Per noi l’applicazione del decreto sull’orario ha già avuto una sua concreta attuazione e la discussione l’abbiamo chiusa nell’altro contratto.

Il tema che è aperto sull’orario di lavoro riguarda il lavoro domenicale nel terziario e noi questo tema in questo contratto lo vogliamo chiudere.

In primo luogo affermando che il lavoro prestato la domenica non è normale orario di lavoro e come tale va pagato di più.

Le imprese che in questi anni si sono appropriate indebitamente delle maggiorazioni per il lavoro domenicale dei lavoratori assunti con la domenica nell’orario di lavoro devono restituire il maltolto.

In secondo luogo respingiamo ogni volontà di imposizione unilaterale delle imprese per il lavoro la domenica.

In terzo luogo rivendichiamo il diritto alla contrattazione delle aperture la domenica e del lavoro necessario per realizzare equità nelle condizioni di lavoro nella solidarietà fra i lavoratori.

Ecco questo è il nostro capitolo sull’orario di lavoro nel contratto del commercio e delle cooperative della distribuzione

Le idee chiare ce le abbiamo e della volontà di lotta oggi ne abbiamo dato una rappresentazione eccezionale.

Credo che possiamo dire con orgoglio che i lavoratori dei nostri settori, purtroppo da troppo tempo sottovalutati, oggi danno una immagine di sé molto forte mettendo sul tavolo e di fronte al paese accanto ai problemi le ingiustizie che sono loro compagne di strada ma, dimostrano anche la loro determinazione per dare battaglia una battaglia vincente.
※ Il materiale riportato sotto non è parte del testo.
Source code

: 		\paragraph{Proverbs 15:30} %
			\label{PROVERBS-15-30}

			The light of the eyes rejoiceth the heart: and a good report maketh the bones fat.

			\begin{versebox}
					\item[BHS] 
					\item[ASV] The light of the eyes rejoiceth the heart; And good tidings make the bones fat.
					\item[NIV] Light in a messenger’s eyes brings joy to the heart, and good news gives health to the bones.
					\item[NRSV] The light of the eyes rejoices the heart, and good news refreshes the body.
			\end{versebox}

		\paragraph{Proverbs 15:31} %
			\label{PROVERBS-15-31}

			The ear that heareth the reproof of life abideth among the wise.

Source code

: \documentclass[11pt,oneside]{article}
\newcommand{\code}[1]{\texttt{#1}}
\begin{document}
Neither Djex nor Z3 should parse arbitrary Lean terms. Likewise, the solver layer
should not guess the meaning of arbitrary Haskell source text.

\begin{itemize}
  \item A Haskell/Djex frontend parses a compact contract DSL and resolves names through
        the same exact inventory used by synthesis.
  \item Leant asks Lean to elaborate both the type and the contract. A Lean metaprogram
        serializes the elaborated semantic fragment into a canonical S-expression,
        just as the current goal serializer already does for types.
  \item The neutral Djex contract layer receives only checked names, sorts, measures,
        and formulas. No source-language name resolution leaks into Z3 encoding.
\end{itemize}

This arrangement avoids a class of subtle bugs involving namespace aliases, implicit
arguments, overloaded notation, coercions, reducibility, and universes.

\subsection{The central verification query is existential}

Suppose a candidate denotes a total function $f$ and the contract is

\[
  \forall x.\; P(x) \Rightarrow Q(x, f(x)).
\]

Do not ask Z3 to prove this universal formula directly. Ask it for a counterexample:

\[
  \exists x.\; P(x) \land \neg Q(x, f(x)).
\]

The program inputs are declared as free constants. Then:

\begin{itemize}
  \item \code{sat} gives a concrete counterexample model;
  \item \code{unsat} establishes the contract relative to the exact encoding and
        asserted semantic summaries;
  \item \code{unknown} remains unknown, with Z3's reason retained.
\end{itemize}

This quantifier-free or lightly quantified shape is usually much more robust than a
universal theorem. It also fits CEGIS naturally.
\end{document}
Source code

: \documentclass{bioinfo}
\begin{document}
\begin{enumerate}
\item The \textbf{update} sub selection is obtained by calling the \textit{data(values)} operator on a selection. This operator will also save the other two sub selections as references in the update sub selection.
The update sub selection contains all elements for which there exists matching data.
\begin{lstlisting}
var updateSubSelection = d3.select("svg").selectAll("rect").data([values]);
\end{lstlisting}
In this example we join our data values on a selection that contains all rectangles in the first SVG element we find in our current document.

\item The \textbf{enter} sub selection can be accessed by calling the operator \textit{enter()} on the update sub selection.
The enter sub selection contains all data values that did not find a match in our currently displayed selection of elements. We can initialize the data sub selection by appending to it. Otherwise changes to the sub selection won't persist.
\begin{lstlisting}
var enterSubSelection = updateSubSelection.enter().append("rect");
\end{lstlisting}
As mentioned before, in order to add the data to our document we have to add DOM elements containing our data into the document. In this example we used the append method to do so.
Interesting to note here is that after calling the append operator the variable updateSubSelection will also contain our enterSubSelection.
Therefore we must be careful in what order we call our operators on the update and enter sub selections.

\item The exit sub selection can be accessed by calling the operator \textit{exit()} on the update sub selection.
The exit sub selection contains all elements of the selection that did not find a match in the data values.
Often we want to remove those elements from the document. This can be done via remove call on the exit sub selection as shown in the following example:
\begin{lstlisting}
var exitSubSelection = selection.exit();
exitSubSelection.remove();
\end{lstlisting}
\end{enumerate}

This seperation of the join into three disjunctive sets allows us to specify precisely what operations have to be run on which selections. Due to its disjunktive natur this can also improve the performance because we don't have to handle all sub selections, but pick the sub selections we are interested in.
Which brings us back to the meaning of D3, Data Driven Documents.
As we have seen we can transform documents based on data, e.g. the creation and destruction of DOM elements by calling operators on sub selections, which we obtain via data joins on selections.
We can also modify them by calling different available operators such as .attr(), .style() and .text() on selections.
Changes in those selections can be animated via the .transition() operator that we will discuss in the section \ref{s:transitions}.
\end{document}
La presenza in questo palasport, otre a voi lavoratori e lavoratrici del Commercio, del turismo e dei servizi, di compagni e compagne dirigenti sindacali di altre categorie dell’industria come del pubblico impiego, della Segretaria Generale di Uni-Europa, la nostra organizzazione sindacale europea, Bernardette Segol, di una delegazione dell’UITA la nostra organizzazione mondiale che comprende il Turismo con il Presidente della sezione turismo Norberto La Torre e il segretario mondiale Patrick Dalban Moreynas, una delegazione spagnola delle CC.OO. e dell’ UGT e, permettetemi, avere qui con noi, e interverranno i 3 Segretari Generali di Cgil Cisl e Uil Guglielmo Epifani, Raffaele Bonanni, Luigi Angeletti è lo specchio di quanto è pressante il problema che mettiamo in luce ma anche, per la miseria, la capacità di coinvolgimento che ci siamo conquistati.

A loro, ai tre segretari generali, voglio solo dire, oltre ad un grazie per essere qui con noi, che realizzare buoni risultati sui tavoli aperti con il governo sulla politica economica e dello sviluppo, del mercato del lavoro, della previdenza, é di interesse generale per tutti i lavoratori.

Tutto ciò però, si riduce, perde peso, se non si riescono rinnovare i contratti.

Per questo chiediamo il peso e l’autorità delle Confederazioni al nostro fianco nella battaglia.

Oggi è un buon giorno e darà certamente buoni frutti.